Pareceres do CRCoimbra

Parecer Nº 40/PP/2018-C

PROCESSO DE PARECER Nº 40/PP/2018-C

 

            A 20 de Dezembro de 2018 foi registada neste Conselho Regional de Coimbra da Ordem dos Advogados comunicação dimanada da Comarca de V..., concretamente do Processo …/17.6T8V… que aí cursa pelo Juízo Local Cível de V.... O sobredito ofício capeia diverso expediente e solicita que se emita parecer sobre a questão de saber se “a junção aos autos da correspondência trocada entre as Ilustres Mandatárias das partes … configura violação do segredo profissional”.

Encontram-se juntas a fls. 8 do presente processo uma telecópia, datada de 22 de Março de 2016, dirigida pela Sra. Dra. ML… (Ilustre Advogada, mandatária da Ré nos sobreditos autos) à Sra. Dra. ÂS… (Ilustre Advogada, mandatária da Autora nos mesmos autos), onde se diz:

           

DRA. AP…

 

Exma.
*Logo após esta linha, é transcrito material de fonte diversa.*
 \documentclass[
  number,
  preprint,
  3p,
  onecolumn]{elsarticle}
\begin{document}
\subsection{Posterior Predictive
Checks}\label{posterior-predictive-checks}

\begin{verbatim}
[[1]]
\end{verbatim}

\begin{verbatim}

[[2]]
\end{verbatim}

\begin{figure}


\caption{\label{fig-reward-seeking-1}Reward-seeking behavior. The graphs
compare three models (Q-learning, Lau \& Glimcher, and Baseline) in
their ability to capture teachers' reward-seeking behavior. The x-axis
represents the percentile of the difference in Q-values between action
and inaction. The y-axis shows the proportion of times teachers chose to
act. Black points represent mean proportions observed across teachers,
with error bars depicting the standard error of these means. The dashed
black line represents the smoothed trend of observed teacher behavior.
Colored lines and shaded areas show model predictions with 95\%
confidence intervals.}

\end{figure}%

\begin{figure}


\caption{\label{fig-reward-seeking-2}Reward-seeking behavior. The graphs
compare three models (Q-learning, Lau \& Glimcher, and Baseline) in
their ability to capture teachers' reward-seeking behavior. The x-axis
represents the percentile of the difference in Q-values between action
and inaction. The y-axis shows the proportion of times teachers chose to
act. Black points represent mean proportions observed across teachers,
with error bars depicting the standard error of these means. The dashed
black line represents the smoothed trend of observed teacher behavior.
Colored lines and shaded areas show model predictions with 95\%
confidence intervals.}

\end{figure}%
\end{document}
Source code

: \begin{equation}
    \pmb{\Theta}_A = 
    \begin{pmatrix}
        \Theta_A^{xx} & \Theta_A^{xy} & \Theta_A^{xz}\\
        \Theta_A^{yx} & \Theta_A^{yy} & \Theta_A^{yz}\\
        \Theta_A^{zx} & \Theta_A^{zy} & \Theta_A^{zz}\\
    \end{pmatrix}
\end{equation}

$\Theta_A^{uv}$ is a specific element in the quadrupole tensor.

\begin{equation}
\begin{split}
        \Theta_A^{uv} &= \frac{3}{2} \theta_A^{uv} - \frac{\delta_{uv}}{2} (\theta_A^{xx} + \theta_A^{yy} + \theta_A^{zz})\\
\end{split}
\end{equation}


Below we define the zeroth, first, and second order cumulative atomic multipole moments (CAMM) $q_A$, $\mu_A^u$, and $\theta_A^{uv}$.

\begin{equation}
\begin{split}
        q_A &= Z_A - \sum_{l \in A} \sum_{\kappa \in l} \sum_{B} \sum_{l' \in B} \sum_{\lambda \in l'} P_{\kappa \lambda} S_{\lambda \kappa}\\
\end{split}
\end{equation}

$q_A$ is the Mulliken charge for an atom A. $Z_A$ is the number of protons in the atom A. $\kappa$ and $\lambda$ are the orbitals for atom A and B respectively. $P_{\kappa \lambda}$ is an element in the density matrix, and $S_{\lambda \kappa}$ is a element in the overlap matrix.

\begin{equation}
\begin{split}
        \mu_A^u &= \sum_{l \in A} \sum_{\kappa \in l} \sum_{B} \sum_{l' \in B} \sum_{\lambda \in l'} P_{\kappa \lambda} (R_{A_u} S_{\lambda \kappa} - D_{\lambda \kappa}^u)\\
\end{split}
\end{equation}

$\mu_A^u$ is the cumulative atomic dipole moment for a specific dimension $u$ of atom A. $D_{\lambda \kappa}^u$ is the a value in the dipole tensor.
Colega

Considera a minha Cliente acima identificada que não é devedora da quantia de €10 000,00 (dez mil euros) à empresa ..., posição esta que anteriormente foi transmitida à sua constituinte.

Dado que a Dra. AP… me contactou e deu a conhecer a carta enviada pela Ex.ma Colega, venho transmitir estes dados e caso a sua cliente persista na intenção de propor a acção judicial, apresentarei a defesa nessa sede.

Com os meus melhores cumprimentos e votos de Feliz Páscoa”.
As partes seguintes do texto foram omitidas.